=== TASK INPUT ===
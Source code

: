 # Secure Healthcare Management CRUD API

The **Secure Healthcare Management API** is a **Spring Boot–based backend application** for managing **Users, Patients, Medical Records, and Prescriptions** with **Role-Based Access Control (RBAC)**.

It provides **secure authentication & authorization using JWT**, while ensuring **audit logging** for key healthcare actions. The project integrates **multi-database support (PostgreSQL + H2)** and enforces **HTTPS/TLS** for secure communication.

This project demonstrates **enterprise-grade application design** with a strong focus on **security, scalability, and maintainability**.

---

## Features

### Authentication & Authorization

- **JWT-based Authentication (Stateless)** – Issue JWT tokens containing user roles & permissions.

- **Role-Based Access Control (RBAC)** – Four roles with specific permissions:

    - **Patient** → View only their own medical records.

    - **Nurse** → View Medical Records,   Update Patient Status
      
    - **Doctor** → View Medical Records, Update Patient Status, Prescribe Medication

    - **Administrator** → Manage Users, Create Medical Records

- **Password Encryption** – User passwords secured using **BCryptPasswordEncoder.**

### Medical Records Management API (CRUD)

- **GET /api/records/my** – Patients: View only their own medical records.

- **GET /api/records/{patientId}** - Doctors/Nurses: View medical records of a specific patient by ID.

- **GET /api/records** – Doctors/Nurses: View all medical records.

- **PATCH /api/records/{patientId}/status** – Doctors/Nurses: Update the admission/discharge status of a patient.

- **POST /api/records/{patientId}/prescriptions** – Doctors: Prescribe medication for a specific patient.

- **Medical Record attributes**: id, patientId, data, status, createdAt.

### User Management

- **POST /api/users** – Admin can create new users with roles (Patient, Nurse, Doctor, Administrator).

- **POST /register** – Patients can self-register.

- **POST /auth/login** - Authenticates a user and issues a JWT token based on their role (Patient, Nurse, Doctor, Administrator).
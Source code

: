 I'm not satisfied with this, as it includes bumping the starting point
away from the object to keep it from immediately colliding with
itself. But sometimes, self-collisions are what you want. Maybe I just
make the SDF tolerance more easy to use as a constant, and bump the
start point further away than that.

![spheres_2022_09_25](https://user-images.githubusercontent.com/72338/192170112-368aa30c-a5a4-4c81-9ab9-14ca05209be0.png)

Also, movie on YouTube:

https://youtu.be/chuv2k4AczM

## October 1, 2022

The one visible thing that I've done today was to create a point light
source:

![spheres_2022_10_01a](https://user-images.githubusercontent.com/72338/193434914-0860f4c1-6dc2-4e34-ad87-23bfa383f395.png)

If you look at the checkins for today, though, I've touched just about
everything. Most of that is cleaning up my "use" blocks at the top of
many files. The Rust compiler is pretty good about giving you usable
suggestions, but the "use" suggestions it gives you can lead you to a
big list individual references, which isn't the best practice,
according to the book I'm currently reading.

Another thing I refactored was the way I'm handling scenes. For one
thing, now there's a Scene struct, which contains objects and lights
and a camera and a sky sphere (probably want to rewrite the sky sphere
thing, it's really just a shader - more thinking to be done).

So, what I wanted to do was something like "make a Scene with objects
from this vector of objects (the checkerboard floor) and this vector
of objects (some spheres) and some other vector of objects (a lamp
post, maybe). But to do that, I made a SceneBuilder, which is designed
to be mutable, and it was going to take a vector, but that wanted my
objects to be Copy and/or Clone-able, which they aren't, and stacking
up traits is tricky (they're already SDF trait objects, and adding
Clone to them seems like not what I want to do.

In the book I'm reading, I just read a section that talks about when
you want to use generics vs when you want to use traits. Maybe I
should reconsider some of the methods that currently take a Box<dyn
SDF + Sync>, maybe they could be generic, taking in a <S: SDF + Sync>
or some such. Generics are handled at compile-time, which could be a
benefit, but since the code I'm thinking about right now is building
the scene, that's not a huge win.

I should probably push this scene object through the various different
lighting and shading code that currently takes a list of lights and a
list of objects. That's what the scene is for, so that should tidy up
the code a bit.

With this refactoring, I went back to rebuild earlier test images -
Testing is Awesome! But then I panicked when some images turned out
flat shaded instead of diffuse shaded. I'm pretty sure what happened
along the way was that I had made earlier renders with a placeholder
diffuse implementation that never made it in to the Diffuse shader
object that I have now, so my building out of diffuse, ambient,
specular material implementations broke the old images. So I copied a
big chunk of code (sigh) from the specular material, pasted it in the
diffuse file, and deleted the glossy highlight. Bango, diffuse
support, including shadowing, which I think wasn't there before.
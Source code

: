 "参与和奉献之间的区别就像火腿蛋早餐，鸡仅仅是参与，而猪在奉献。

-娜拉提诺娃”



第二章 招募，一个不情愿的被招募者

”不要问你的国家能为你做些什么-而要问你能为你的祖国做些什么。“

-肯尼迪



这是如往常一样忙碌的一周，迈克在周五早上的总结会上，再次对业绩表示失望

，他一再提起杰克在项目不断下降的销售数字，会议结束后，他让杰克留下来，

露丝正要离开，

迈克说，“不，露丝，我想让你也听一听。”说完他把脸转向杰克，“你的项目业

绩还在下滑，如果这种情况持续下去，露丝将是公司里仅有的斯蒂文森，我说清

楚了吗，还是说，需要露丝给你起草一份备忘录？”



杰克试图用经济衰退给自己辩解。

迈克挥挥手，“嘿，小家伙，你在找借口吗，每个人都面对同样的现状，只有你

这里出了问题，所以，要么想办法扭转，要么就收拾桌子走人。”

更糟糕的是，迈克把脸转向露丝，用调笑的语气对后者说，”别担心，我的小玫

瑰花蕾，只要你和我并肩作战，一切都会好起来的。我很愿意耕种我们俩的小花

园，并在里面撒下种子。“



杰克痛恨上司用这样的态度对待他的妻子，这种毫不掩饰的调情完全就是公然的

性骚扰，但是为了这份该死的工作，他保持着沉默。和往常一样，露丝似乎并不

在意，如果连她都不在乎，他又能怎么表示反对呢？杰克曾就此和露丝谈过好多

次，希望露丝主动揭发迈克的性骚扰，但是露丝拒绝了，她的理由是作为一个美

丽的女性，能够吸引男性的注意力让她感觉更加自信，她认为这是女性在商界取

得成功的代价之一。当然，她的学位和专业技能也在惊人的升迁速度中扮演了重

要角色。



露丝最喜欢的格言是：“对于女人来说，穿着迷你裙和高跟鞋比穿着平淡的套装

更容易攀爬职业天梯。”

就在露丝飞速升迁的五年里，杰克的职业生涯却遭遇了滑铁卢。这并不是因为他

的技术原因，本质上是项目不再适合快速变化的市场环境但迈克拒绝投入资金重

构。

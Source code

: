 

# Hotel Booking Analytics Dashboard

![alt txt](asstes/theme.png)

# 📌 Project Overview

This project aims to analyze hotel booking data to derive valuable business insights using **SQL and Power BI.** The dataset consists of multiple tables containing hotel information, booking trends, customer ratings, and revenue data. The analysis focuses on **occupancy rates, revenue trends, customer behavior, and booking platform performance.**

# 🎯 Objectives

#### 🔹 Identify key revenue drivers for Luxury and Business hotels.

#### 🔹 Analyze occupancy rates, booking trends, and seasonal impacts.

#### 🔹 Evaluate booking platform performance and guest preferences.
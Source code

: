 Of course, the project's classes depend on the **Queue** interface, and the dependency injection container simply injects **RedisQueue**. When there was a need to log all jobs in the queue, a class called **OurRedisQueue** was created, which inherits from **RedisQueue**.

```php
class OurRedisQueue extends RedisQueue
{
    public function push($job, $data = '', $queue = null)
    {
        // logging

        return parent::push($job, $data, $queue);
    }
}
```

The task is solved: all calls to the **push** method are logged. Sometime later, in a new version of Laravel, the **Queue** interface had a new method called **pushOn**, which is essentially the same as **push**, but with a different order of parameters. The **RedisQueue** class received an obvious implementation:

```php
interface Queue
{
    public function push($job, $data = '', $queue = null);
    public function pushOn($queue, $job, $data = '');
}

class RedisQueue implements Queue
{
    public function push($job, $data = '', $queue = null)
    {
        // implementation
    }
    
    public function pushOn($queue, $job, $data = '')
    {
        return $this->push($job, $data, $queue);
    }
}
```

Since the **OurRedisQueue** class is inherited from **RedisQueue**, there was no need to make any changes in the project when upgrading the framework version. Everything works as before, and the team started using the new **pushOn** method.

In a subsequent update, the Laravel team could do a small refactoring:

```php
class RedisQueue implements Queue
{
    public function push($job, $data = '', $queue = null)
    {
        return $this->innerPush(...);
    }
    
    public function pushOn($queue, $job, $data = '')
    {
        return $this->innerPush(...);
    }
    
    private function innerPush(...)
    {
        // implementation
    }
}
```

=== THE PROBLEM ===
From the very first line of the records down to the line with "- **Doctor** →", please write out each line exactly, including both ends and no other lines.

=== SOLUTION FOR THIS PROBLEM ===
Source code

: # Secure Healthcare Management CRUD API

The **Secure Healthcare Management API** is a **Spring Boot–based backend application** for managing **Users, Patients, Medical Records, and Prescriptions** with **Role-Based Access Control (RBAC)**.

It provides **secure authentication & authorization using JWT**, while ensuring **audit logging** for key healthcare actions. The project integrates **multi-database support (PostgreSQL + H2)** and enforces **HTTPS/TLS** for secure communication.

This project demonstrates **enterprise-grade application design** with a strong focus on **security, scalability, and maintainability**.

---

## Features

### Authentication & Authorization

- **JWT-based Authentication (Stateless)** – Issue JWT tokens containing user roles & permissions.

- **Role-Based Access Control (RBAC)** – Four roles with specific permissions:

    - **Patient** → View only their own medical records.

    - **Nurse** → View Medical Records,   Update Patient Status
      
    - **Doctor** → View Medical Records, Update Patient Status, Prescribe Medication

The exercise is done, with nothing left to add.